** Opening EXERCISE INPUT block **

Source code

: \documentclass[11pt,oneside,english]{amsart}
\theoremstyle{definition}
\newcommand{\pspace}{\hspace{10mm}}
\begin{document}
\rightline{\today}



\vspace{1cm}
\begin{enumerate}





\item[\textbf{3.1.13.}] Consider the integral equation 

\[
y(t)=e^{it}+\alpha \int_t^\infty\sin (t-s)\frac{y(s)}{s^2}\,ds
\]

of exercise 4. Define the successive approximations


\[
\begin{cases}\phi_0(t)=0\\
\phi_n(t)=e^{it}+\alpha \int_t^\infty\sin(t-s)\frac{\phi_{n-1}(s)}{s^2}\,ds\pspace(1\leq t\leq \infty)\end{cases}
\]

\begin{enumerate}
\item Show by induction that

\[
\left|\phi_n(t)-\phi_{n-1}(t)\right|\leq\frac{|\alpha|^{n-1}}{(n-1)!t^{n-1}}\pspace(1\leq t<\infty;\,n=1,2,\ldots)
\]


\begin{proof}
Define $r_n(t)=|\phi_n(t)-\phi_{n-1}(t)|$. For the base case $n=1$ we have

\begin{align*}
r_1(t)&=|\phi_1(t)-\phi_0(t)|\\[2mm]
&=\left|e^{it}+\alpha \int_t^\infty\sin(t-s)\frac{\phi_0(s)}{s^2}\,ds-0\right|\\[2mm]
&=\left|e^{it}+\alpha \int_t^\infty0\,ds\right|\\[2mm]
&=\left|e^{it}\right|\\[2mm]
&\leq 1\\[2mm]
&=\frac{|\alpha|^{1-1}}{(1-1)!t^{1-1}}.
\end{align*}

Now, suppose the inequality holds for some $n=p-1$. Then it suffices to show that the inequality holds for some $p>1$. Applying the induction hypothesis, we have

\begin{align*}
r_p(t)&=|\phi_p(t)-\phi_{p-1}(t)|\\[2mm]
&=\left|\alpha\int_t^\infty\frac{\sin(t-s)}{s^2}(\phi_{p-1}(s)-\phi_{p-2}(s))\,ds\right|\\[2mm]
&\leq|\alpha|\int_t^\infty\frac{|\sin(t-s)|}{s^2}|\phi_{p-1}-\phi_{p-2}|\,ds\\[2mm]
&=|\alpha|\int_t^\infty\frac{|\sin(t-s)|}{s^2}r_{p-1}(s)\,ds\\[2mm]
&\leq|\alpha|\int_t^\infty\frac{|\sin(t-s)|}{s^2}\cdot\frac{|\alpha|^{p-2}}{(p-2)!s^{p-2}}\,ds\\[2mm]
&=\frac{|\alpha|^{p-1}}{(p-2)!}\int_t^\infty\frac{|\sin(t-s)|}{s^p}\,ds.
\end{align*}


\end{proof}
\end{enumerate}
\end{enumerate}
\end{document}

** Closing EXERCISE INPUT block **

» **WHAT YOU HAVE TO DO**
Every line of the listing is to be returned unchanged.

» **COMPLETED EXERCISE**
Source code

: \documentclass[11pt,oneside,english]{amsart}
\theoremstyle{definition}
\newcommand{\pspace}{\hspace{10mm}}
\begin{document}
\rightline{\today}



\vspace{1cm}
\begin{enumerate}





\item[\textbf{3.1.13.}] Consider the integral equation 

\[
y(t)=e^{it}+\alpha \int_t^\infty\sin (t-s)\frac{y(s)}{s^2}\,ds
\]

of exercise 4. Define the successive approximations


\[
\begin{cases}\phi_0(t)=0\\
\phi_n(t)=e^{it}+\alpha \int_t^\infty\sin(t-s)\frac{\phi_{n-1}(s)}{s^2}\,ds\pspace(1\leq t\leq \infty)\end{cases}
\]

\begin{enumerate}
\item Show by induction that

\[
\left|\phi_n(t)-\phi_{n-1}(t)\right|\leq\frac{|\alpha|^{n-1}}{(n-1)!t^{n-1}}\pspace(1\leq t<\infty;\,n=1,2,\ldots)
\]


\begin{proof}
Define $r_n(t)=|\phi_n(t)-\phi_{n-1}(t)|$. For the base case $n=1$ we have

\begin{align*}
r_1(t)&=|\phi_1(t)-\phi_0(t)|\\[2mm]
&=\left|e^{it}+\alpha \int_t^\infty\sin(t-s)\frac{\phi_0(s)}{s^2}\,ds-0\right|\\[2mm]
&=\left|e^{it}+\alpha \int_t^\infty0\,ds\right|\\[2mm]
&=\left|e^{it}\right|\\[2mm]
&\leq 1\\[2mm]
&=\frac{|\alpha|^{1-1}}{(1-1)!t^{1-1}}.
\end{align*}

Now, suppose the inequality holds for some $n=p-1$. Then it suffices to show that the inequality holds for some $p>1$. Applying the induction hypothesis, we have

\begin{align*}
r_p(t)&=|\phi_p(t)-\phi_{p-1}(t)|\\[2mm]
&=\left|\alpha\int_t^\infty\frac{\sin(t-s)}{s^2}(\phi_{p-1}(s)-\phi_{p-2}(s))\,ds\right|\\[2mm]
&\leq|\alpha|\int_t^\infty\frac{|\sin(t-s)|}{s^2}|\phi_{p-1}-\phi_{p-2}|\,ds\\[2mm]
&=|\alpha|\int_t^\infty\frac{|\sin(t-s)|}{s^2}r_{p-1}(s)\,ds\\[2mm]
&\leq|\alpha|\int_t^\infty\frac{|\sin(t-s)|}{s^2}\cdot\frac{|\alpha|^{p-2}}{(p-2)!s^{p-2}}\,ds\\[2mm]
&=\frac{|\alpha|^{p-1}}{(p-2)!}\int_t^\infty\frac{|\sin(t-s)|}{s^p}\,ds.
\end{align*}


\end{proof}
\end{enumerate}
\end{enumerate}
\end{document}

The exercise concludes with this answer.